*Required work*. Only one stretch of the data below should be repeated: the lines from the line containing "Added DB configuration" through the line containing "V1.3.1 onward |", inclusive, exactly as they are.

*Provided records*.
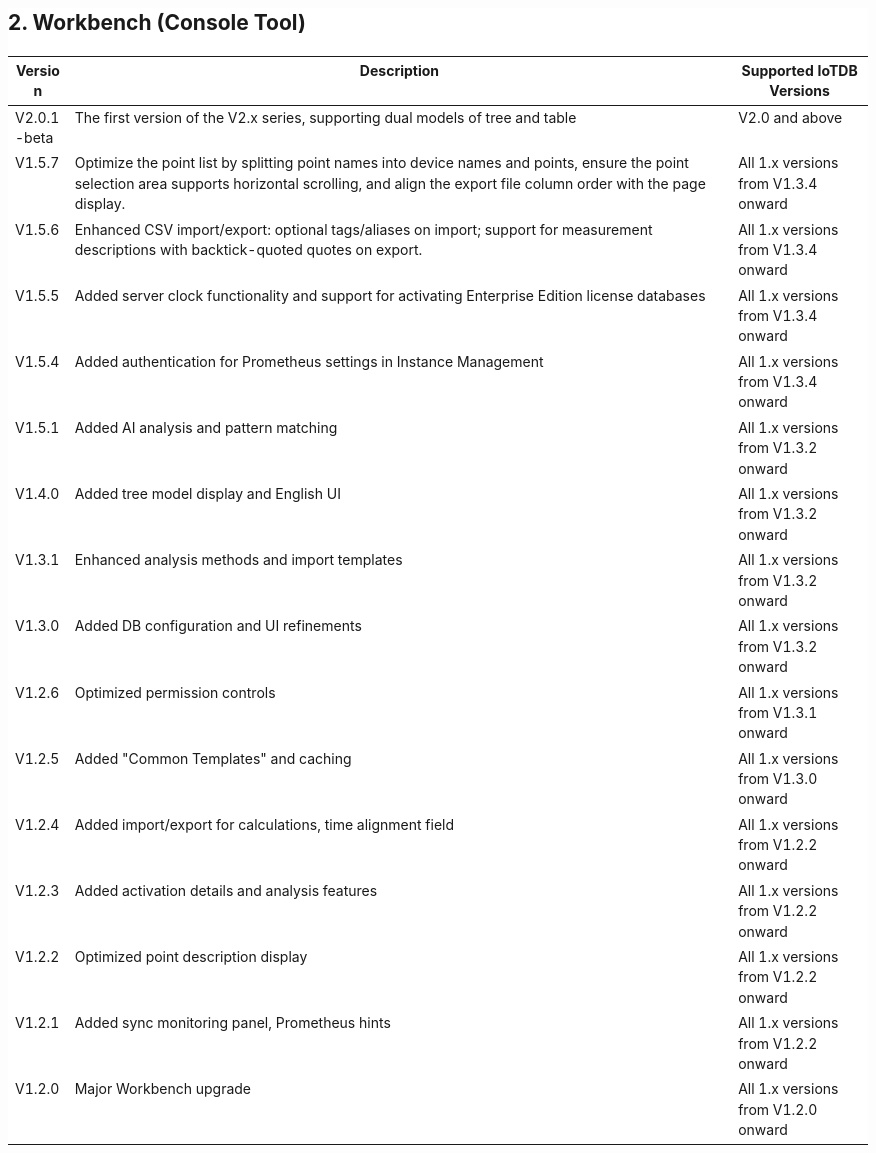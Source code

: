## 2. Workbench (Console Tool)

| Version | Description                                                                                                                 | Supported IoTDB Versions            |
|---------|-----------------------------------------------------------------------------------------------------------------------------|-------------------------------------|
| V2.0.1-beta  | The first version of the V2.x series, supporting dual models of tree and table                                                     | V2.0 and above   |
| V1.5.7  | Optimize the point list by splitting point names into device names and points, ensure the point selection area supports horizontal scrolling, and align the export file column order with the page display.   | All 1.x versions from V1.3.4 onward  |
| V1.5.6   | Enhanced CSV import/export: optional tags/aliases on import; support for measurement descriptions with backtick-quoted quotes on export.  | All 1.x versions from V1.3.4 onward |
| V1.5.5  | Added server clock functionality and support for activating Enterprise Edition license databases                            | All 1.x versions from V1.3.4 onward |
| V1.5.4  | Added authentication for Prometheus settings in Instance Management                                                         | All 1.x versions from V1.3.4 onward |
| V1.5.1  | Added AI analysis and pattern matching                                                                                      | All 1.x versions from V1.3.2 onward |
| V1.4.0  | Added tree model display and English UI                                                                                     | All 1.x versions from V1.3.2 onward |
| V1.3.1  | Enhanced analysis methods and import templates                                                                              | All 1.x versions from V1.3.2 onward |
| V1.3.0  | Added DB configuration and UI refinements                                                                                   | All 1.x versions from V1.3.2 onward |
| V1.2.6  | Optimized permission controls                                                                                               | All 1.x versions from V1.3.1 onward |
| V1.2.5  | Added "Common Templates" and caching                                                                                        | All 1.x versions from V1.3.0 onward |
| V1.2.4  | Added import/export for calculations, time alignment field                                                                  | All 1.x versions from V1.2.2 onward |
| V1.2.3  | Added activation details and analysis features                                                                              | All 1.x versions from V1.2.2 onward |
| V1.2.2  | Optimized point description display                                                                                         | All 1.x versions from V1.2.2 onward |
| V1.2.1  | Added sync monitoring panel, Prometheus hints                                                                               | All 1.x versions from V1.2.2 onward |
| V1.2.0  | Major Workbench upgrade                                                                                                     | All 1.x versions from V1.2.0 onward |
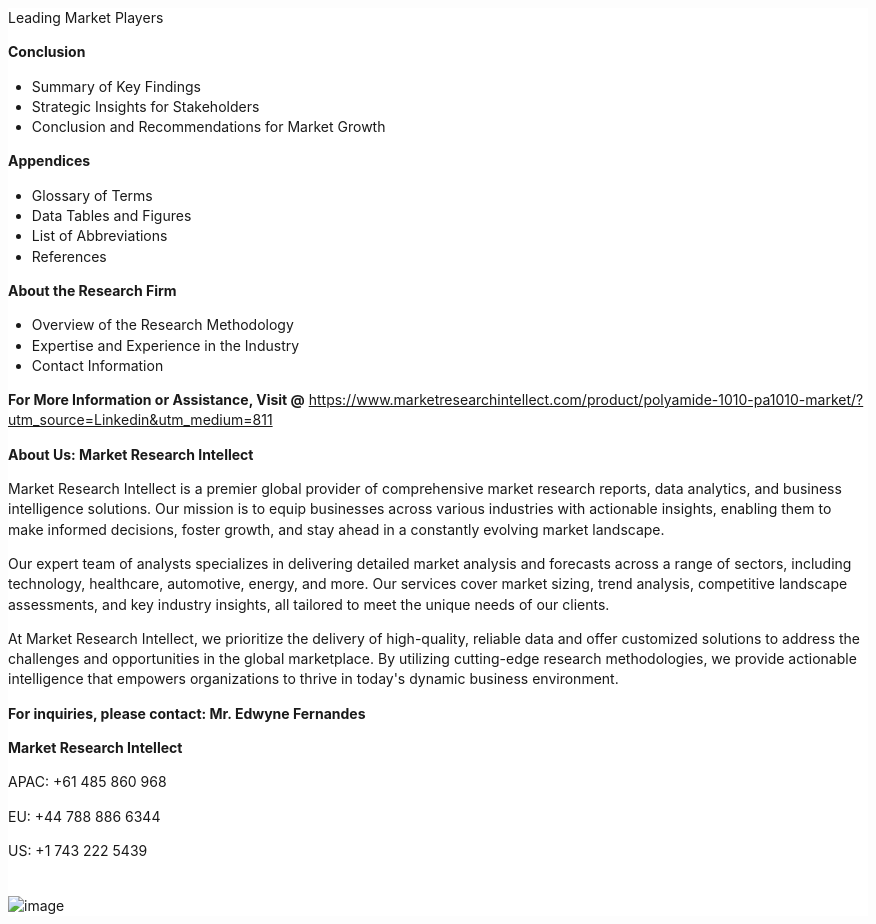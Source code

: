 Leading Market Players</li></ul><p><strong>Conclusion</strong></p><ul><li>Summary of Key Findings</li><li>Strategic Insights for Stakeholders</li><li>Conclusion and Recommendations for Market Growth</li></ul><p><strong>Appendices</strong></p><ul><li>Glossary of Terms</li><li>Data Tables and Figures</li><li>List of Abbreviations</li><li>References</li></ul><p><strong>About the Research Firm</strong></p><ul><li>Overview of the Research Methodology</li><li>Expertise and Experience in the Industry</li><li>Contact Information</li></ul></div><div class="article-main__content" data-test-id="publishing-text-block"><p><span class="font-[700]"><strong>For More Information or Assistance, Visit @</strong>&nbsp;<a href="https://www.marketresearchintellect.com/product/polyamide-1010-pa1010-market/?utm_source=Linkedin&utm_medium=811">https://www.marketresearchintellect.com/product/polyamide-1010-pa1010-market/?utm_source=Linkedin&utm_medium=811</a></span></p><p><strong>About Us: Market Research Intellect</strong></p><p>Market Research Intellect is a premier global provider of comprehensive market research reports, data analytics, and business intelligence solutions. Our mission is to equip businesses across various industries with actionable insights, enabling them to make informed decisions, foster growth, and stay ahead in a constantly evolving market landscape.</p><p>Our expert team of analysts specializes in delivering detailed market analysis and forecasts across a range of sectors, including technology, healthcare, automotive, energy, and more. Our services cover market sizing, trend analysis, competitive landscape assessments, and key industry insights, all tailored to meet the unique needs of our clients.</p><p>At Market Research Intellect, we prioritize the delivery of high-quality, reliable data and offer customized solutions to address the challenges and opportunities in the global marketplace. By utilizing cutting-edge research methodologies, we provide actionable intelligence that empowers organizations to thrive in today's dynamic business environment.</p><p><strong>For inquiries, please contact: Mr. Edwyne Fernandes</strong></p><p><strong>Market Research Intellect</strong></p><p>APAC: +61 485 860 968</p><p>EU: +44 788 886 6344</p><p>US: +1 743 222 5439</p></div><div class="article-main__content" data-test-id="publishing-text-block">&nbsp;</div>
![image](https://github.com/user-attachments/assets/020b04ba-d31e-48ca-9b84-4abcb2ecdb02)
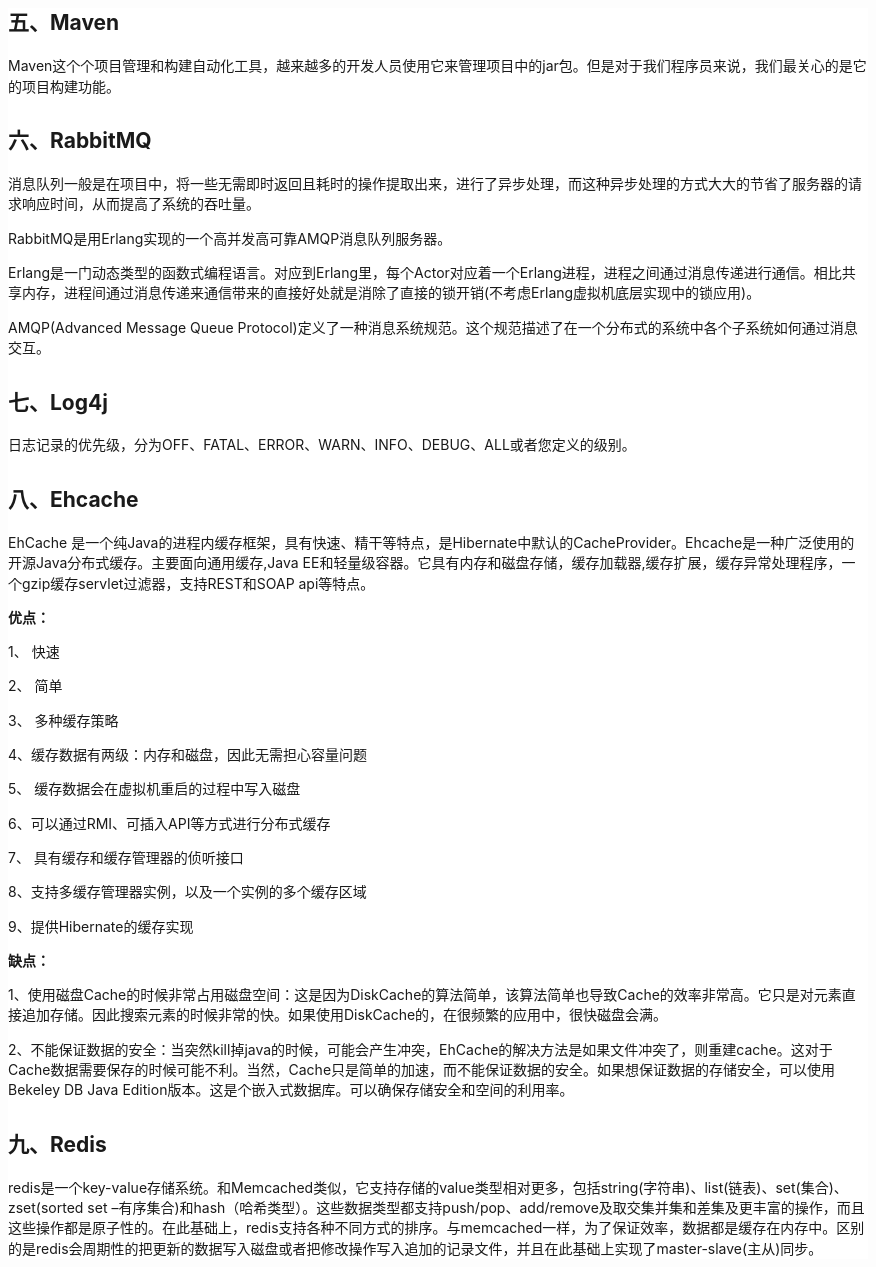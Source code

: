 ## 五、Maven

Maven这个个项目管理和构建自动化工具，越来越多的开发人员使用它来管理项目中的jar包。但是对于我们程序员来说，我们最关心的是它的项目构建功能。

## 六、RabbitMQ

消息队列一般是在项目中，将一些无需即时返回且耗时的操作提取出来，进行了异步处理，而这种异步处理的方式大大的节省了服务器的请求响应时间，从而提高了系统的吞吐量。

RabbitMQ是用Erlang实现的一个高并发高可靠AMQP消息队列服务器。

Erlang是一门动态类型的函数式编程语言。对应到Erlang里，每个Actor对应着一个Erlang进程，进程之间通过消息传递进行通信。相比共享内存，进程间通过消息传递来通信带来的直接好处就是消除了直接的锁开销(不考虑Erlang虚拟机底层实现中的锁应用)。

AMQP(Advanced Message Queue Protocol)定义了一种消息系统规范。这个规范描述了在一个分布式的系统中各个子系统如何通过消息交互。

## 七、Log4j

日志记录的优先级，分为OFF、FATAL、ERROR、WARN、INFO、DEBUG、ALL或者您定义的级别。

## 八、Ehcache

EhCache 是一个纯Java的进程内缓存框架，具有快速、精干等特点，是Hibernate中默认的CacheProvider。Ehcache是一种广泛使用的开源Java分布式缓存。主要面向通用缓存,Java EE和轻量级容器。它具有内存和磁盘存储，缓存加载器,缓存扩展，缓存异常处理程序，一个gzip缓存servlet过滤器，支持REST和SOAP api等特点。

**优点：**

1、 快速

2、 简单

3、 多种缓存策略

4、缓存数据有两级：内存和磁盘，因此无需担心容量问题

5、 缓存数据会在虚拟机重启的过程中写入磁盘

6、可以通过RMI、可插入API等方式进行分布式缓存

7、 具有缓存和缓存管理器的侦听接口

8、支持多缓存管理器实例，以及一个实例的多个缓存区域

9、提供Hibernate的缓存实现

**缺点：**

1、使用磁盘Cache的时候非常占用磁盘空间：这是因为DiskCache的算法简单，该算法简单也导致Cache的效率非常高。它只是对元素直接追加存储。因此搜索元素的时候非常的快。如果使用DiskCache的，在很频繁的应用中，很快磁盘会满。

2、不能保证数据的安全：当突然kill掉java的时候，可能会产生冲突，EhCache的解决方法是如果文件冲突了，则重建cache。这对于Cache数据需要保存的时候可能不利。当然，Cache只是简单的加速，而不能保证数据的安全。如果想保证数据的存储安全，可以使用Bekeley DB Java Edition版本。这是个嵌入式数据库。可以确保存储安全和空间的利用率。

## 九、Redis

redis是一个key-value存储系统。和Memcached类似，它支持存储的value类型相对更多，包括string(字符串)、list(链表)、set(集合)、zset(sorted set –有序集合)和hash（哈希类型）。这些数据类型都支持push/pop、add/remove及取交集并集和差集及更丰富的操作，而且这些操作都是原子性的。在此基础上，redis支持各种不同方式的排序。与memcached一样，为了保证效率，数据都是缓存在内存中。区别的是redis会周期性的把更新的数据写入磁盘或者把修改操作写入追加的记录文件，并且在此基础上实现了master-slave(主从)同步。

*Output for this exercise*.
| V1.3.0  | Added DB configuration and UI refinements                                                                                   | All 1.x versions from V1.3.2 onward |
| V1.2.6  | Optimized permission controls                                                                                               | All 1.x versions from V1.3.1 onward |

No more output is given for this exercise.